= YOUR OBJECTIVE =
Produce a copy of every line in the records that holds the string "daran".
------------
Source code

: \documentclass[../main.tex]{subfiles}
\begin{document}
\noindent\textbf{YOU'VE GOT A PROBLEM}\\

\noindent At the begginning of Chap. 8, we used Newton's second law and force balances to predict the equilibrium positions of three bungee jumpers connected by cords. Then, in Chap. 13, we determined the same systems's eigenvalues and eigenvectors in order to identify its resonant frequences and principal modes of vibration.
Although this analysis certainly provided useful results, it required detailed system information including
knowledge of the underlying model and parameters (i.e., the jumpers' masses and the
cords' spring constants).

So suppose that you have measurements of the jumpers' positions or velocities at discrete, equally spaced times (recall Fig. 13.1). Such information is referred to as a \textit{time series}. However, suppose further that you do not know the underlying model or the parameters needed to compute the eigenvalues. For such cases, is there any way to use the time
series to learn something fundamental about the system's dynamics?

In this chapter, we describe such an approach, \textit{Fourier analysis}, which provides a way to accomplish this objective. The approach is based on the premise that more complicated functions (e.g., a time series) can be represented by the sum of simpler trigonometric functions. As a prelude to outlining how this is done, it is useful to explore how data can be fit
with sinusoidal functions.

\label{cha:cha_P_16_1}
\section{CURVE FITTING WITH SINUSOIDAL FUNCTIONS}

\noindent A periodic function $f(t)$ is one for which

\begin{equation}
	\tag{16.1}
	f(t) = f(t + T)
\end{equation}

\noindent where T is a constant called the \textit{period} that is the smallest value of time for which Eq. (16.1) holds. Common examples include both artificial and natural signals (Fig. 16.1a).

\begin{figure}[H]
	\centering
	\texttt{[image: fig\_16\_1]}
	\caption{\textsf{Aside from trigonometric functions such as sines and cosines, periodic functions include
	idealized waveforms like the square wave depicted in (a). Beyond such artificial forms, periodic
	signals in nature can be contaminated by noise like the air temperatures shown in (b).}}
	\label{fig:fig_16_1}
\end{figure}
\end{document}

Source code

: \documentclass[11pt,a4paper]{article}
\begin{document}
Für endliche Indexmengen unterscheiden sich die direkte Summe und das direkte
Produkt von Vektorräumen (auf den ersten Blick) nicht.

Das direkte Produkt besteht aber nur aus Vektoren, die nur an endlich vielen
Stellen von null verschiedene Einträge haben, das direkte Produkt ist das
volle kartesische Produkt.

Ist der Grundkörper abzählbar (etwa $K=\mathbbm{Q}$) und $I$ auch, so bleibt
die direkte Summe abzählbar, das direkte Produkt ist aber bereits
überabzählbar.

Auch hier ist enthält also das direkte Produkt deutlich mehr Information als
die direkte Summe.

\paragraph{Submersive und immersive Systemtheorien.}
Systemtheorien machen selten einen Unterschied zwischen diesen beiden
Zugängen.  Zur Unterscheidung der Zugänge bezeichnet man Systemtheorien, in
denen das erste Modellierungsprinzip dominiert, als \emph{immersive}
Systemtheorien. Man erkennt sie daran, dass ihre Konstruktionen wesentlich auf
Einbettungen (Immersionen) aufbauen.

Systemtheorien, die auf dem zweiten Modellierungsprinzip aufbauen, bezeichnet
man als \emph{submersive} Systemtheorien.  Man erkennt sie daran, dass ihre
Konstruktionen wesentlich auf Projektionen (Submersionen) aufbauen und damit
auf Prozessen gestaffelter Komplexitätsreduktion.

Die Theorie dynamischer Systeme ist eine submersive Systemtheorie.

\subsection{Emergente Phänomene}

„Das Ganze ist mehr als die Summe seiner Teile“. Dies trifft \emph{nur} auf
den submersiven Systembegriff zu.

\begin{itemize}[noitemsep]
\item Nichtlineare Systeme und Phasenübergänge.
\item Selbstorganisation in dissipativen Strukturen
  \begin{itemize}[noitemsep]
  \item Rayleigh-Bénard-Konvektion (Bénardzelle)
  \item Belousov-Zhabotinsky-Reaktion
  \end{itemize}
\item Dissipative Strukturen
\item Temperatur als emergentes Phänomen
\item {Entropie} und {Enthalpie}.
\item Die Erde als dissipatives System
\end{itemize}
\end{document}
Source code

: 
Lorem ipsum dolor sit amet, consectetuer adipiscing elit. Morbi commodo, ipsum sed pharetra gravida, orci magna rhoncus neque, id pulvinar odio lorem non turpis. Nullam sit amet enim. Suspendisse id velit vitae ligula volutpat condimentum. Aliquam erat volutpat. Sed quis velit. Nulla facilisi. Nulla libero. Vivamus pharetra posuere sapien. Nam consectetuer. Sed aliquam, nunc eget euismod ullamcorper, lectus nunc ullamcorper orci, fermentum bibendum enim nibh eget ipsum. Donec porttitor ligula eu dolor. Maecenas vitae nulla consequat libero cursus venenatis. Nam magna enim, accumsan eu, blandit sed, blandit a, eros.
------------
= ANSWER FOR THE TASK =
Systemtheorien. Man erkennt sie daran, dass ihre Konstruktionen wesentlich auf
man als \emph{submersive} Systemtheorien.  Man erkennt sie daran, dass ihre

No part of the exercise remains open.